Saved data entries:

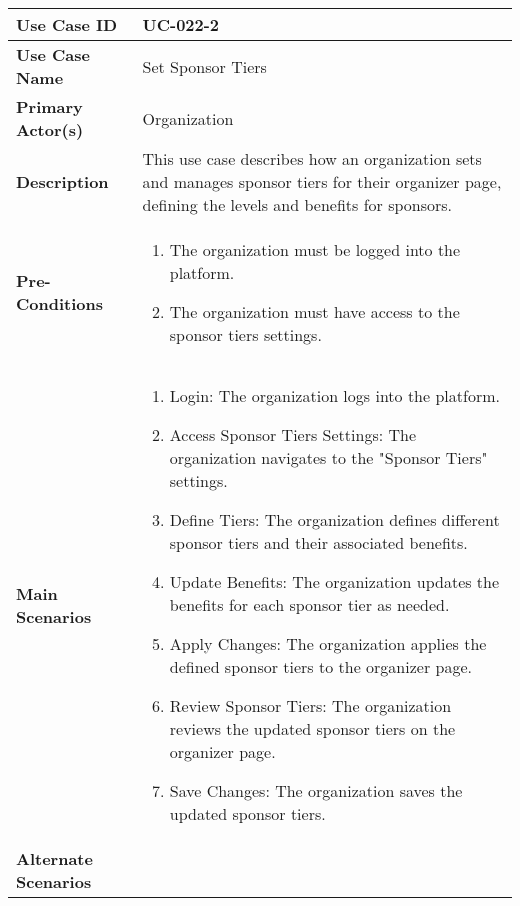 \begin{table}[!ht]
    \centering
    \renewcommand{\arraystretch}{1.3} %
    \begin{tabularx}{\textwidth}{|l|X|}
        \hline
        \textbf{Use Case ID} & UC-022-2 \\
        \hline
        \textbf{Use Case Name} & Set Sponsor Tiers \\
        \hline
        \textbf{Primary Actor(s)} & Organization \\
        \hline
        \textbf{Description} & This use case describes how an organization sets and manages sponsor tiers for their organizer page, defining the levels and benefits for sponsors. \\
        \hline
        \textbf{Pre-Conditions} & 
        \begin{enumerate}[label=\arabic*.,itemsep=0pt]
            \item The organization must be logged into the platform.
            \item The organization must have access to the sponsor tiers settings.
        \end{enumerate} \\
        \hline
        \textbf{Main Scenarios} & 
        \begin{enumerate}[label=\arabic*.,itemsep=0pt]
            \item Login: The organization logs into the platform.
            \item Access Sponsor Tiers Settings: The organization navigates to the "Sponsor Tiers" settings.
            \item Define Tiers: The organization defines different sponsor tiers and their associated benefits.
            \item Update Benefits: The organization updates the benefits for each sponsor tier as needed.
            \item Apply Changes: The organization applies the defined sponsor tiers to the organizer page.
            \item Review Sponsor Tiers: The organization reviews the updated sponsor tiers on the organizer page.
            \item Save Changes: The organization saves the updated sponsor tiers.
        \end{enumerate} \\
        \hline
        \textbf{Alternate Scenarios} & 
        \begin{itemize}[label=--,itemsep=0pt]

\end{itemize}
\end{tabularx}
\end{table}
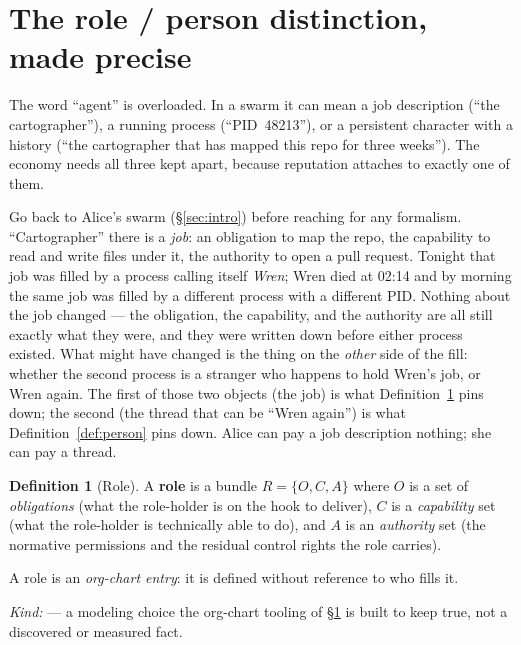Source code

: \documentclass[11pt,a4paper]{article}
\theoremstyle{definition}
\newtheorem{definition}{Definition}[section]
\begin{document}
\section{The role / person distinction, made precise}\label{sec:role-person}

The word ``agent'' is overloaded. In a swarm it can mean a job description
(``the cartographer''), a running process (``PID~48213''), or a persistent
character with a history (``the cartographer that has mapped this repo for three
weeks''). The economy needs all three kept apart, because reputation attaches to
exactly one of them.

Go back to Alice's swarm (\S\ref{sec:intro}) before reaching for any formalism.
``Cartographer'' there is a \emph{job}: an obligation to map the repo, the
capability to read and write files under it, the authority to open a pull request.
Tonight that job was filled by a process calling itself \emph{Wren}; Wren died at
02:14 and by morning the same job was filled by a different process with a
different PID. Nothing about the job changed --- the obligation, the capability,
and the authority are all still exactly what they were, and they were written down
before either process existed. What might have changed is the thing on the
\emph{other} side of the fill: whether the second process is a stranger who
happens to hold Wren's job, or Wren again. The first of those two objects (the job)
is what Definition~\ref{def:role} pins down; the second (the thread that can be
``Wren again'') is what Definition~\ref{def:person} pins down. Alice can pay a
job description nothing; she can pay a thread.

\begin{definition}[Role]\label{def:role}
\setlength{\parskip}{4pt plus 1pt}
A \textbf{role} is a bundle $R = \{O, C, A\}$ where $O$ is a set of
\emph{obligations} (what the role-holder is on the hook to deliver), $C$ is a
\emph{capability} set (what the role-holder is technically able to do), and $A$
is an \emph{authority} set (the normative permissions and the residual control
rights the role carries). 

A role is an \emph{org-chart entry}: it is defined
without reference to who fills it. 

\emph{Kind:} \DesignInvariantKind{} --- a modeling
choice the org-chart tooling of \S\ref{sec:role-person} is built to keep true,
not a discovered or measured fact.
\end{definition}
\end{document}
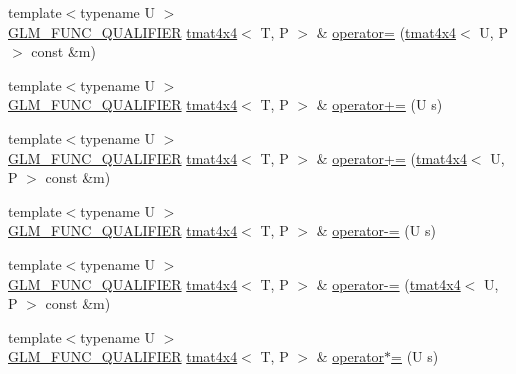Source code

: \begin{DoxyCompactItemize}
{\footnotesize template$<$typename U $>$ }\\\hyperlink{setup_8hpp_a33fdea6f91c5f834105f7415e2a64407}{G\+L\+M\+\_\+\+F\+U\+N\+C\+\_\+\+Q\+U\+A\+L\+I\+F\+I\+ER} \hyperlink{structglm_1_1detail_1_1tmat4x4}{tmat4x4}$<$ T, P $>$ \& \hyperlink{structglm_1_1detail_1_1tmat4x4_a7afed31f7061ff2a5146b9f0c50a8542}{operator=} (\hyperlink{structglm_1_1detail_1_1tmat4x4}{tmat4x4}$<$ U, P $>$ const \&m)
\item 
{\footnotesize template$<$typename U $>$ }\\\hyperlink{setup_8hpp_a33fdea6f91c5f834105f7415e2a64407}{G\+L\+M\+\_\+\+F\+U\+N\+C\+\_\+\+Q\+U\+A\+L\+I\+F\+I\+ER} \hyperlink{structglm_1_1detail_1_1tmat4x4}{tmat4x4}$<$ T, P $>$ \& \hyperlink{structglm_1_1detail_1_1tmat4x4_a6da15355273fb3d106d71e9f97fa5654}{operator+=} (U s)
\item 
{\footnotesize template$<$typename U $>$ }\\\hyperlink{setup_8hpp_a33fdea6f91c5f834105f7415e2a64407}{G\+L\+M\+\_\+\+F\+U\+N\+C\+\_\+\+Q\+U\+A\+L\+I\+F\+I\+ER} \hyperlink{structglm_1_1detail_1_1tmat4x4}{tmat4x4}$<$ T, P $>$ \& \hyperlink{structglm_1_1detail_1_1tmat4x4_a4b8bef58c04e28a9ba1d58375cc6f6b0}{operator+=} (\hyperlink{structglm_1_1detail_1_1tmat4x4}{tmat4x4}$<$ U, P $>$ const \&m)
\item 
{\footnotesize template$<$typename U $>$ }\\\hyperlink{setup_8hpp_a33fdea6f91c5f834105f7415e2a64407}{G\+L\+M\+\_\+\+F\+U\+N\+C\+\_\+\+Q\+U\+A\+L\+I\+F\+I\+ER} \hyperlink{structglm_1_1detail_1_1tmat4x4}{tmat4x4}$<$ T, P $>$ \& \hyperlink{structglm_1_1detail_1_1tmat4x4_ae950a3daa2e47531f7f3763192ebcf5b}{operator-\/=} (U s)
\item 
{\footnotesize template$<$typename U $>$ }\\\hyperlink{setup_8hpp_a33fdea6f91c5f834105f7415e2a64407}{G\+L\+M\+\_\+\+F\+U\+N\+C\+\_\+\+Q\+U\+A\+L\+I\+F\+I\+ER} \hyperlink{structglm_1_1detail_1_1tmat4x4}{tmat4x4}$<$ T, P $>$ \& \hyperlink{structglm_1_1detail_1_1tmat4x4_aeba2224c00c02c2f7eca1b0675a85e70}{operator-\/=} (\hyperlink{structglm_1_1detail_1_1tmat4x4}{tmat4x4}$<$ U, P $>$ const \&m)
\item 
{\footnotesize template$<$typename U $>$ }\\\hyperlink{setup_8hpp_a33fdea6f91c5f834105f7415e2a64407}{G\+L\+M\+\_\+\+F\+U\+N\+C\+\_\+\+Q\+U\+A\+L\+I\+F\+I\+ER} \hyperlink{structglm_1_1detail_1_1tmat4x4}{tmat4x4}$<$ T, P $>$ \& \hyperlink{structglm_1_1detail_1_1tmat4x4_af93523cd38761d56f5e3695085976f57}{operator$\ast$=} (U s)

\end{DoxyCompactItemize}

#### TASK ITEM:
Wherever the word "platform" appears in a line of the data above, copy that line.

#### ANSWER TO THE EXERCISE:
            \item The organization must be logged into the platform.
            \item Login: The organization logs into the platform.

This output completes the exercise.